Thursday, October 2, 2014

Season preview, part four: The contenders

And then there were seven. After covering the bottom feeders, the middle of the pack, and those that defy any logical projection, NHL season preview week wraps up today with our final group of teams: the best of the best.

If you’ve been following along all week, this is the moment you’ve been waiting for. Appearing on the list below all but guarantees that a team will go on to have a good season. By now you’re probably squirming with suspense, wondering whether your favorite team was fortunate enough to …

Wait, if you’ve been following all week, then by process of elimination you already know who’s on the list. Crap. I didn’t think this through very well.

Ah, well. Here are my picks, in no particular order, for the seven teams that enter the season as Stanley Cup favorites.

Los Angeles Kings

Last season: 46-28-8, 100 points, third place in the Pacific Division, won the Stanley Cup

Offseason report: Cap pressure prevented them from adding much, although they did manage to re-sign playoff hero Marian Gaborik as well as Matt Greene. Willie Mitchell and Colin Fraser were lost to free agency; both were solid contributors, but not critical pieces.

Minor tweaks aside, this year’s Kings will essentially be the same as last year’s version. That’s not good news for the rest of the league.

Outlook: The Kings finished last year ranked 25th in goals scored and first in goals allowed, so it’s not hard to see which end of the ice they’re best at. Team defense, from two-way force Anze Kopitar to blueline stud Drew Doughty, is excellent, and they implement Darryl Sutter’s system just about perfectly. Jonathan Quick is a divisive goalie; some view him as a sure-thing superstar, while others see merely a good goaltender on the league’s best defensive team, with a reputation inflated by a few playoff hot streaks. In either case, he’ll deliver strong numbers, and if he gets hurt, there’s always last year’s rookie breakout, Martin Jones.

That leaves the goal scoring, which has been the Kings’ weak spot for several years now. So far they’ve managed to flick the switch on the offense once the playoffs start, but that’s not something you want to count on every year.
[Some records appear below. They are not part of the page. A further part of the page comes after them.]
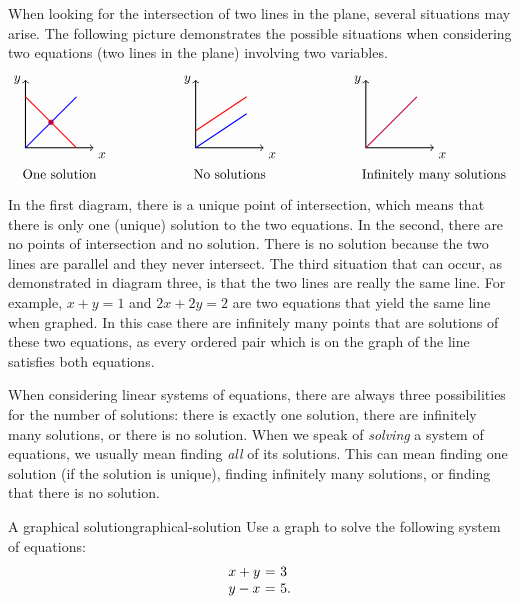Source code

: When looking for the intersection of two lines in the plane, several
situations may arise. The following picture demonstrates the possible
situations when considering two equations (two lines in the plane)
involving two variables.
\begin{equation*}
  \begin{tikzpicture}[scale=0.9]
    \draw[thick, <->](0,2)--(0,0)--(2,0);
    \draw[thick, red](0,1.5)--(1.5,0);
    \draw[thick, blue](0,0)--(1.5,1.5);
    \draw[fill, purple](0.75,0.75) circle [radius=2pt];
    \node[below right] at (2,0){$x$};
    \node[left] at (0,2){$y$};
    \node[below] at (1,-0.5){One solution};

    \draw[thick, <->](5,2)--(5,0)--(7,0);
    \draw[thick, red](5,0.5)--(6.5, 1.5);
    \draw[thick, blue](5,0)--(6.5,1);
    \node[below right] at (7,0){$x$};
    \node[left] at (5,2){$y$};
    \node[below] at (6,-0.5){No solutions};

    \draw[thick, <->](10,2)--(10,0)--(12,0);
    \draw[thick, purple](10,0)--(11.5, 1.5);
    \node[below right] at (12,0){$x$};
    \node[left] at (10,2){$y$};
    \node[below] at (12,-0.5){Infinitely many solutions};
  \end{tikzpicture}
\end{equation*}
In the first diagram, there is a unique point of intersection, which
means that there is only one (unique) solution to the two equations.
In the second, there are no points of intersection and no
solution. There is no solution because the two lines are parallel and
they never intersect.  The third situation that can occur, as
demonstrated in diagram three, is that the two lines are really the
same line. For example, $x+y=1$ and $2x+2y=2$ are two equations that
yield the same line when graphed. In this case there are infinitely
many points that are solutions of these two equations, as every
ordered pair which is on the graph of the line satisfies both
equations.

When considering linear systems of equations, there are always three
possibilities for the number of solutions: there is exactly one
solution, there are infinitely many solutions, or there is no
solution.  When we speak of {\em solving} a system of equations, we
usually mean finding {\em all} of its solutions. This can mean finding
one solution (if the solution is unique), finding infinitely many
solutions, or finding that there is no solution.

\begin{example}{A graphical solution}{graphical-solution}
  Use a graph to solve the following system of equations:
  \begin{equation*}
    \begin{array}{r@{~}c@{~}l}
      x+y&=&3 \\
      y-x&=&5.
    \end{array}
  \end{equation*}
\end{example}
A full season of Gaborik will help if he can stay healthy all year, which he often doesn’t.

Key stat: 56.74 — the Kings’ Fenwick percentage at 5-on-5/close, the best in the league by a decent margin. In other words, no team has the puck more than L.A. This stat is also one of the best predictors we have of future success, which is why analytics guys get little hearts in their eyes whenever they talk about the Kings.

Best case: They continue to be impossible to score on, the offense finds a pulse, and they cruise through the year on the way to adding a Presidents’ Trophy to their hardware case.
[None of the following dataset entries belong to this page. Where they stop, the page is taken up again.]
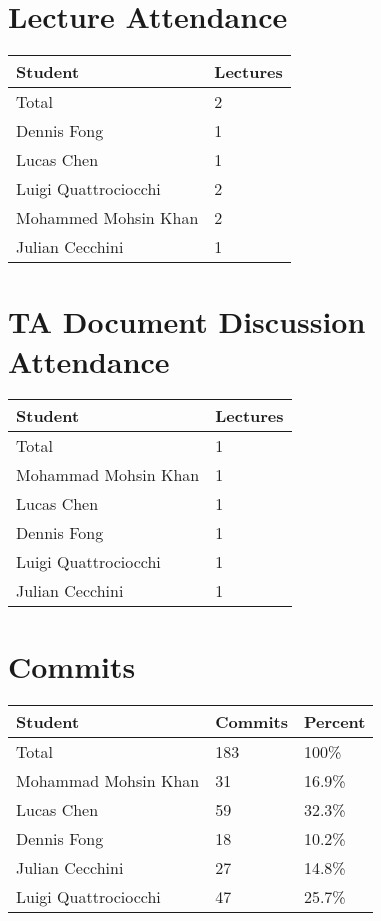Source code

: \documentclass{article}
\begin{document}
\section{Lecture Attendance}

\begin{table}[H]
\centering
\begin{tabular}{ll}
\toprule
\textbf{Student} & \textbf{Lectures}\\
\midrule
Total & 2\\
Dennis Fong & 1\\
Lucas Chen & 1\\
Luigi Quattrociocchi & 2\\
Mohammed Mohsin Khan & 2\\
Julian Cecchini & 1\\
\bottomrule
\end{tabular}
\end{table}

\section{TA Document Discussion Attendance}

\begin{table}[H]
\centering
\begin{tabular}{ll}
\toprule
\textbf{Student} & \textbf{Lectures}\\
\midrule
Total & 1\\
Mohammad Mohsin Khan & 1\\
Lucas Chen & 1\\
Dennis Fong & 1\\
Luigi Quattrociocchi & 1\\
Julian Cecchini & 1\\
\bottomrule
\end{tabular}
\end{table}

\section{Commits}


\begin{table}[H]
\centering
\begin{tabular}{lll}
\toprule
\textbf{Student} & \textbf{Commits} & \textbf{Percent}\\
\midrule
Total & 183 & 100\% \\
Mohammad Mohsin Khan & 31 & 16.9\% \\
Lucas Chen & 59 & 32.3\% \\
Dennis Fong & 18 & 10.2\% \\
Julian Cecchini & 27 & 14.8\% \\
Luigi Quattrociocchi & 47 & 25.7\% \\
\bottomrule
\end{tabular}
\end{table}
\end{document}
Worst case: They once again struggle to score goals, and Quick and the defense lapse just enough that they take a small step back and into the mid-90s point range, which in the West means they have to sweat a little for their playoff spot.

Bold prediction: Coming off last year’s strong playoff run and a Conn Smythe near miss, Doughty rides that momentum and another strong season to his first career Norris.

New York Rangers

Last season: 45-31-6, 96 points, second in the Metro, lost to the Kings in the Stanley Cup Final

Offseason report: The Rangers turned over a big chunk of the bottom half of their roster, as cap pressure had them parting ways with useful contributors like Brad Richards, Benoit Pouliot, Brian Boyle, Derek Dorsett, and Anton Stralman. They restocked by adding a handful of players, most notable veteran blueliner Dan Boyle and winger Lee Stempniak.

Outlook: Despite the offseason shakeup, the Rangers are returning essentially the same core that made a run to the final last year. They’ll miss Derek Stepan for the season’s first month or two with a broken leg, but they’ll have a full season of Martin St. Louis, and the addition of Boyle should help. And of course, they have arguably the best goaltender on the planet in Henrik Lundqvist. They should at least match and probably exceed last year’s regular-season success. The deep playoff run is a longer shot, but certainly not out of the question.

Key stat: $81 million — the total amount of salary and buyouts on the books for the Rangers this season, the highest total in the league by almost $3 million. (They’re still under the $69 million salary cap, barely, because that’s based on the average annual value of each contract, not the total dollars paid out in a given year.)

Best case: They make it all the way back to the final, and this time they don’t suffer from awful puck luck once they get there.

Worst case: A long-term Lundqvist injury could drop them all the way out of playoff contention, although he’s been a workhorse his whole career, so that seems unlikely. More realistically, if aging veterans like St. Louis, Boyle, and/or Rick Nash start to slow down, it could spell trouble for a team that finished just 11th in the conference in goals scored last year. And remember, they’re coming off a short offseason, so fatigue could become a factor.

Bold prediction: We finally get an Islanders/Rangers playoff matchup for the first time in 20 years.